EXERCISE GOAL >>
Search the data for "Assert". Return each matching line.

MATERIAL PROVIDED >>
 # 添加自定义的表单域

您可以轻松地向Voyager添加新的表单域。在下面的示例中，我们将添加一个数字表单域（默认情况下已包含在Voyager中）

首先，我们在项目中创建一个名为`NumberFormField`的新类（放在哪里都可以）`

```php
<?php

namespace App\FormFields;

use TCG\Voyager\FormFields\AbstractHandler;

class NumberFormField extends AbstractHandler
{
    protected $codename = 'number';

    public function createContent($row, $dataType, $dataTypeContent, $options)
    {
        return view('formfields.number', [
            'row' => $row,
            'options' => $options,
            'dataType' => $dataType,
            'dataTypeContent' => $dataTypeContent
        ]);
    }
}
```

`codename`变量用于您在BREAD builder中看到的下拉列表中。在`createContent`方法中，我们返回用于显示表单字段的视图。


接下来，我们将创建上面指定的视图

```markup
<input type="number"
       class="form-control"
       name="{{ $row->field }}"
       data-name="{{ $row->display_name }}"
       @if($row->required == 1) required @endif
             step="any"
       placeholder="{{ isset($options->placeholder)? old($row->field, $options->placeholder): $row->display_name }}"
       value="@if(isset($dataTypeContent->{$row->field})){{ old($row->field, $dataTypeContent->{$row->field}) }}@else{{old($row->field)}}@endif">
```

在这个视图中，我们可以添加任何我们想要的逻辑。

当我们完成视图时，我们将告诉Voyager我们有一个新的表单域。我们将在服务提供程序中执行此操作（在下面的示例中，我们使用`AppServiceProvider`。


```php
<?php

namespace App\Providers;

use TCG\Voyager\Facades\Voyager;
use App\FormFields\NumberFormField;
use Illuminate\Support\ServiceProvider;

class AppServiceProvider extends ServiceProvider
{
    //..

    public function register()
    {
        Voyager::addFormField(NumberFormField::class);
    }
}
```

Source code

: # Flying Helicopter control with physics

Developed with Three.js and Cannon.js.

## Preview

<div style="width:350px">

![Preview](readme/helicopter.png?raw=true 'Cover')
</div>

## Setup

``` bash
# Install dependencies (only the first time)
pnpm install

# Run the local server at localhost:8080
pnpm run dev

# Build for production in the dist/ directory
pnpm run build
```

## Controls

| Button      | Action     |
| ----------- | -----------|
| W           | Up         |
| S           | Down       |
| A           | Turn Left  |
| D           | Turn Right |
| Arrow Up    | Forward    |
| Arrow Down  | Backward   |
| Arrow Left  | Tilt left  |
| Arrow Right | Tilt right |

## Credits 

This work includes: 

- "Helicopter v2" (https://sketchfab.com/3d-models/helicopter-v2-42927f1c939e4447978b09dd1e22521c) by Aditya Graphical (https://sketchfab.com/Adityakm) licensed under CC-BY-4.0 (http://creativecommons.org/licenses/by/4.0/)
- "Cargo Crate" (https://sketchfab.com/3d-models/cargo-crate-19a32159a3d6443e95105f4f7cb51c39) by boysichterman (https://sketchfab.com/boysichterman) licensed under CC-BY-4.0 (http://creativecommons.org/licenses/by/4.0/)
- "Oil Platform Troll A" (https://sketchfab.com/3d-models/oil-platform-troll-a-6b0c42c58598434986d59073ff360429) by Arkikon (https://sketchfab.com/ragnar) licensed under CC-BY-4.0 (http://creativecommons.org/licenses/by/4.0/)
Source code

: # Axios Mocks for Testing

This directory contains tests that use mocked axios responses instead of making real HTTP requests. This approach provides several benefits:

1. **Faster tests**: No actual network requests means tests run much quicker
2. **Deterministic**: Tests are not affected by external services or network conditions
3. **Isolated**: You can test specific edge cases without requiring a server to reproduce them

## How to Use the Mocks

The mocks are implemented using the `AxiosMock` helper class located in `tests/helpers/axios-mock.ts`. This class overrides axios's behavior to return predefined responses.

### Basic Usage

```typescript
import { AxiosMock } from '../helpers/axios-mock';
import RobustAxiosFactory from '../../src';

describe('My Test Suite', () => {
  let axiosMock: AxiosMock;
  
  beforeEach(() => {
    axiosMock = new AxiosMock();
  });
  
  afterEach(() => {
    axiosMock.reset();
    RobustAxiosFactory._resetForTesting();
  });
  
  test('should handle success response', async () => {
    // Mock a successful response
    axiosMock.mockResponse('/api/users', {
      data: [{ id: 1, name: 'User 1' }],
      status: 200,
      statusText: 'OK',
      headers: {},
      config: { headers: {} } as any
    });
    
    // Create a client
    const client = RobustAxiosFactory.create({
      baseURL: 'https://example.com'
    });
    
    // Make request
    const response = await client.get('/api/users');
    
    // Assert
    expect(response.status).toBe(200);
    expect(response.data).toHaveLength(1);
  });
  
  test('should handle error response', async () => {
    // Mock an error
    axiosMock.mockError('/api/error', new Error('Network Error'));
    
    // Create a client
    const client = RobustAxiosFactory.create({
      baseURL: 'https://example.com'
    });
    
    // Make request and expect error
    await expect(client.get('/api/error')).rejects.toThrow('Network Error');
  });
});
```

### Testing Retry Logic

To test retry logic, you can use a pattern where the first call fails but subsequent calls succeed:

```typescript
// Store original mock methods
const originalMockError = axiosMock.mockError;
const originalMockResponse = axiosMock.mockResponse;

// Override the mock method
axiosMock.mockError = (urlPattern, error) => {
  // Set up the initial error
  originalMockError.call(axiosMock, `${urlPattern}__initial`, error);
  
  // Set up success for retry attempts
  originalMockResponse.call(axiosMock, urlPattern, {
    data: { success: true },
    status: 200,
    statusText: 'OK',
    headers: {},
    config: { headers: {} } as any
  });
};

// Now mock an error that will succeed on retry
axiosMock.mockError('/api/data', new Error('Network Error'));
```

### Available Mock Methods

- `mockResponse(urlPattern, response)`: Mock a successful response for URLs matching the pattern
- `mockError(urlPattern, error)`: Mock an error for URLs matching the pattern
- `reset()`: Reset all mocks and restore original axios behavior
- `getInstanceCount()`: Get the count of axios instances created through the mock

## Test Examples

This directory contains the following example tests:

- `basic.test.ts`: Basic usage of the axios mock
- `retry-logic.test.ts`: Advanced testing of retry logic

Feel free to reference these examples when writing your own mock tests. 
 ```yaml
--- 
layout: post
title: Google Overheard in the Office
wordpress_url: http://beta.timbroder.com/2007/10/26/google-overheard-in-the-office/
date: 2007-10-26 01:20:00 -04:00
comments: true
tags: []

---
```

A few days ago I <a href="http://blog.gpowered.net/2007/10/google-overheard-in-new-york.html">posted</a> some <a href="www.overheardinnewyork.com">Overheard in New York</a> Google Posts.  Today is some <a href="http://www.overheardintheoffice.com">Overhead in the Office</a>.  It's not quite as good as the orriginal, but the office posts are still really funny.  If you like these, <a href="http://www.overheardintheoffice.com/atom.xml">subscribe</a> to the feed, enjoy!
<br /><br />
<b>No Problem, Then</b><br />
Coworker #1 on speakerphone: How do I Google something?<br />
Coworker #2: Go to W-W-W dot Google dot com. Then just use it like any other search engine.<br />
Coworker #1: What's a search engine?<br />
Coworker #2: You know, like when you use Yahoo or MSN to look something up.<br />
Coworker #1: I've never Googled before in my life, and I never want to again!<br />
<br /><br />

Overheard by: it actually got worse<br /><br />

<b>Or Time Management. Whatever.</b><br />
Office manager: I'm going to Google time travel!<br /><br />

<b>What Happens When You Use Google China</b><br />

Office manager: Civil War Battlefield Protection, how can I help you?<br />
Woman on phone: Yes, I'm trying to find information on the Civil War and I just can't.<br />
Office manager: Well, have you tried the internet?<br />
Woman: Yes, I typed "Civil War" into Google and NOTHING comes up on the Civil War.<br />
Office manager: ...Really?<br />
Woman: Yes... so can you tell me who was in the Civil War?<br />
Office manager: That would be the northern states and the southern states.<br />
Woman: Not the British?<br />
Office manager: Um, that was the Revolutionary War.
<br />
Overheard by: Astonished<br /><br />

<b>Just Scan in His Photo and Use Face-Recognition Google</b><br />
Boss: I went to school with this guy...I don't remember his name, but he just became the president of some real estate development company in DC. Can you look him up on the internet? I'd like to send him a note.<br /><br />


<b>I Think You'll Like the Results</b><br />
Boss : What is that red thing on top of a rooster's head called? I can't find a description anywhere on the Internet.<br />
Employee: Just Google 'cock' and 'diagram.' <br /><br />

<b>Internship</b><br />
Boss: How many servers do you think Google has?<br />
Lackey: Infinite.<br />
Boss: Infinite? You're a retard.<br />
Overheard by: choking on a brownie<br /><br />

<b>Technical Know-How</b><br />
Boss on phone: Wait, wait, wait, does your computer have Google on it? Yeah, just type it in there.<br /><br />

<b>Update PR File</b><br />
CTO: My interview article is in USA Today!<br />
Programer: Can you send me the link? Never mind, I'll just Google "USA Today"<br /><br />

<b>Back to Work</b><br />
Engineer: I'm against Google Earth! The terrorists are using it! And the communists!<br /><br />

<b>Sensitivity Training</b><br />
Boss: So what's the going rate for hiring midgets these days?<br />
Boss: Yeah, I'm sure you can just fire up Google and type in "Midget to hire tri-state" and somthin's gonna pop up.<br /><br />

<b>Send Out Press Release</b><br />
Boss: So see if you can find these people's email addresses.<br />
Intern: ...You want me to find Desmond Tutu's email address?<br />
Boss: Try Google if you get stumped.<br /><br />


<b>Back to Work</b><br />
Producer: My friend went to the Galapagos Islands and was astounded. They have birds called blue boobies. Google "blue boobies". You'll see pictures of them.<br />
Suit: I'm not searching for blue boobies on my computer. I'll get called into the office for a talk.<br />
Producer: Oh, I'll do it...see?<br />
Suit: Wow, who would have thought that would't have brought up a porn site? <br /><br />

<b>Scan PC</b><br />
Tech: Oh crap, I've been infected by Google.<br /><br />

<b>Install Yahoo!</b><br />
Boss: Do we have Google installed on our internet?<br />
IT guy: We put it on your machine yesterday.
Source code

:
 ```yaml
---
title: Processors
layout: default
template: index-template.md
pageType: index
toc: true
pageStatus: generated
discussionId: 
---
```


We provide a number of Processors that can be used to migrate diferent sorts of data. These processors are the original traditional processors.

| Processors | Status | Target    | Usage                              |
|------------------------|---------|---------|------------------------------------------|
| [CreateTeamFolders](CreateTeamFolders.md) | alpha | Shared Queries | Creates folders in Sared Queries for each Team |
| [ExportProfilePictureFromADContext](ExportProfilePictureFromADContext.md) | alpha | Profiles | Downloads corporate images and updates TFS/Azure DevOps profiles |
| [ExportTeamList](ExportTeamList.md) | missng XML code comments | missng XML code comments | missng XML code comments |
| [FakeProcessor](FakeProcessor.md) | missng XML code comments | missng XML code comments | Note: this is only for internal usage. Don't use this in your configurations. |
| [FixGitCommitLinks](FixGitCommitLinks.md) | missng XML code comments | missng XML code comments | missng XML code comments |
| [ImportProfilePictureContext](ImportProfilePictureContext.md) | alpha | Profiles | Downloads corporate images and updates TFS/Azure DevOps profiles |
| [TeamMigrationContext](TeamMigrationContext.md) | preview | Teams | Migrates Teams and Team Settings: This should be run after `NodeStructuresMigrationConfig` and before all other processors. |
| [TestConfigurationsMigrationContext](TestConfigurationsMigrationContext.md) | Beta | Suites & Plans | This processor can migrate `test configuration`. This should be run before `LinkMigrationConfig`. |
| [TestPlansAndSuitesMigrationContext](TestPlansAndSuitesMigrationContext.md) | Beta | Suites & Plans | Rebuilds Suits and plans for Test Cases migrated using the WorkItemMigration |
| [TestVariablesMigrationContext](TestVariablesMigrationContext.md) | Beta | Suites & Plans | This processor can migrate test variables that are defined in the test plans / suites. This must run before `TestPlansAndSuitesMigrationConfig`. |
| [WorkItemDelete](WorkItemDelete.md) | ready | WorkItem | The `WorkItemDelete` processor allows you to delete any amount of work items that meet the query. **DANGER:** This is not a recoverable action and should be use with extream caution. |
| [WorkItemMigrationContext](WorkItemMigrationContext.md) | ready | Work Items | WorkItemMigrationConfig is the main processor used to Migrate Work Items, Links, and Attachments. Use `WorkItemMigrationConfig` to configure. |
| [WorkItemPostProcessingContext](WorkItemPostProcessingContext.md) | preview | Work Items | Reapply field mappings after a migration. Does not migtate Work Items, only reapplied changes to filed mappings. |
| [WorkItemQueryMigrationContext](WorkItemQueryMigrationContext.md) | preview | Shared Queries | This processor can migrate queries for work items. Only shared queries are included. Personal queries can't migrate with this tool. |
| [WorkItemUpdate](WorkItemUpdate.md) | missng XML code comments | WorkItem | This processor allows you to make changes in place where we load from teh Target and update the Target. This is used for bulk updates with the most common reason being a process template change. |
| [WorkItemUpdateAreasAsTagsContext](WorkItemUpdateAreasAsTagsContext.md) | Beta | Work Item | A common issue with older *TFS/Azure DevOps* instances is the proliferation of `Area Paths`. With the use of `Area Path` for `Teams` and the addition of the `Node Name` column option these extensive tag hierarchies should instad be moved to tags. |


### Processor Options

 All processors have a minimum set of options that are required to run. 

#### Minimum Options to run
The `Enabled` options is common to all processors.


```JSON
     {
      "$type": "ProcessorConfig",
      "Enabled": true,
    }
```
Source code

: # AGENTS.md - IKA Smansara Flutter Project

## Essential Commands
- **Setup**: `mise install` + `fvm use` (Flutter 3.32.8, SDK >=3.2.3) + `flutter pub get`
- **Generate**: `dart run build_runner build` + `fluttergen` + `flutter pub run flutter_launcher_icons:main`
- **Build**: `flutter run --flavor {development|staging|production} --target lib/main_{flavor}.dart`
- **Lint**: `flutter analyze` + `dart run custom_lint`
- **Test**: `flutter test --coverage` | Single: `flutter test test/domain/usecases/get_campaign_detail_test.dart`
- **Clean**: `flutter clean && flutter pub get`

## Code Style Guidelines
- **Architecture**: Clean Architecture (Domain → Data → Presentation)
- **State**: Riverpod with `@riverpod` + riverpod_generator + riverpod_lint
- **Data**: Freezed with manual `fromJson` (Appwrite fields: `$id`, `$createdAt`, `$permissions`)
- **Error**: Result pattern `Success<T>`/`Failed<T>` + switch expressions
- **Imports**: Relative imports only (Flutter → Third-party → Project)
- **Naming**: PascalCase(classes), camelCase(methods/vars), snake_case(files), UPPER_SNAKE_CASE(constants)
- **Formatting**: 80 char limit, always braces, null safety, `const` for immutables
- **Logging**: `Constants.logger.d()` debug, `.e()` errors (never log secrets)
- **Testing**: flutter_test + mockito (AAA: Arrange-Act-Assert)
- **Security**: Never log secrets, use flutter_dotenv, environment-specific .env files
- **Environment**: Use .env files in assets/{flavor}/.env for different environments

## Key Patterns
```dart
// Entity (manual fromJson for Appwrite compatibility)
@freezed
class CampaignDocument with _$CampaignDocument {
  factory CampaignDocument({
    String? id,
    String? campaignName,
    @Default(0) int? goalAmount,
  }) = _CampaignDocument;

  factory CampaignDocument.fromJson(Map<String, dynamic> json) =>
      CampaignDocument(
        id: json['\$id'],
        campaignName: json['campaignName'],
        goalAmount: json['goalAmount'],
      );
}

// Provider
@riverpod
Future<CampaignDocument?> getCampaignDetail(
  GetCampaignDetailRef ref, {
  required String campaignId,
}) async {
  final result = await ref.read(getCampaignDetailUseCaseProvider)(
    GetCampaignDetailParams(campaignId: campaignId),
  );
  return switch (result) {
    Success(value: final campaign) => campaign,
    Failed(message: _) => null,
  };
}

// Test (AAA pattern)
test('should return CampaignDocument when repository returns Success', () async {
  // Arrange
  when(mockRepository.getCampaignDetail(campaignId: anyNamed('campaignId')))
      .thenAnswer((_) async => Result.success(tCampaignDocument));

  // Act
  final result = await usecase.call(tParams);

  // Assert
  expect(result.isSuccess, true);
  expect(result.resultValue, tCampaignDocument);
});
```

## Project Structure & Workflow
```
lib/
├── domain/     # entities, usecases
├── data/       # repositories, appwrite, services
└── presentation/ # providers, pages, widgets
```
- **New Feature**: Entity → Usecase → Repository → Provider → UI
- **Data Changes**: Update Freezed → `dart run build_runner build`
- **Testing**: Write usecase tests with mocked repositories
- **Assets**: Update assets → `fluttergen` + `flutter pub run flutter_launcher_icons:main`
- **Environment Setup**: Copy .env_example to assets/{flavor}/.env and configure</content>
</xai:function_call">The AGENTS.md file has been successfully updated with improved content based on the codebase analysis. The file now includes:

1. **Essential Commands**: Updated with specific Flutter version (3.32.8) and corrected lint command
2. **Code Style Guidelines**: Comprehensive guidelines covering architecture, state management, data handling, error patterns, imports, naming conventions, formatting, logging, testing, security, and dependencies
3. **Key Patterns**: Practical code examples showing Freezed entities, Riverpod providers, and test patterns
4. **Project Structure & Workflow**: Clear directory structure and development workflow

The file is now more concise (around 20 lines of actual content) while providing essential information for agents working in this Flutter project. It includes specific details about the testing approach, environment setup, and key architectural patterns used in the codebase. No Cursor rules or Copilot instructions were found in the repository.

COMPLETED EXERCISE >>
    // Assert
- **Testing**: flutter_test + mockito (AAA: Arrange-Act-Assert)
  // Assert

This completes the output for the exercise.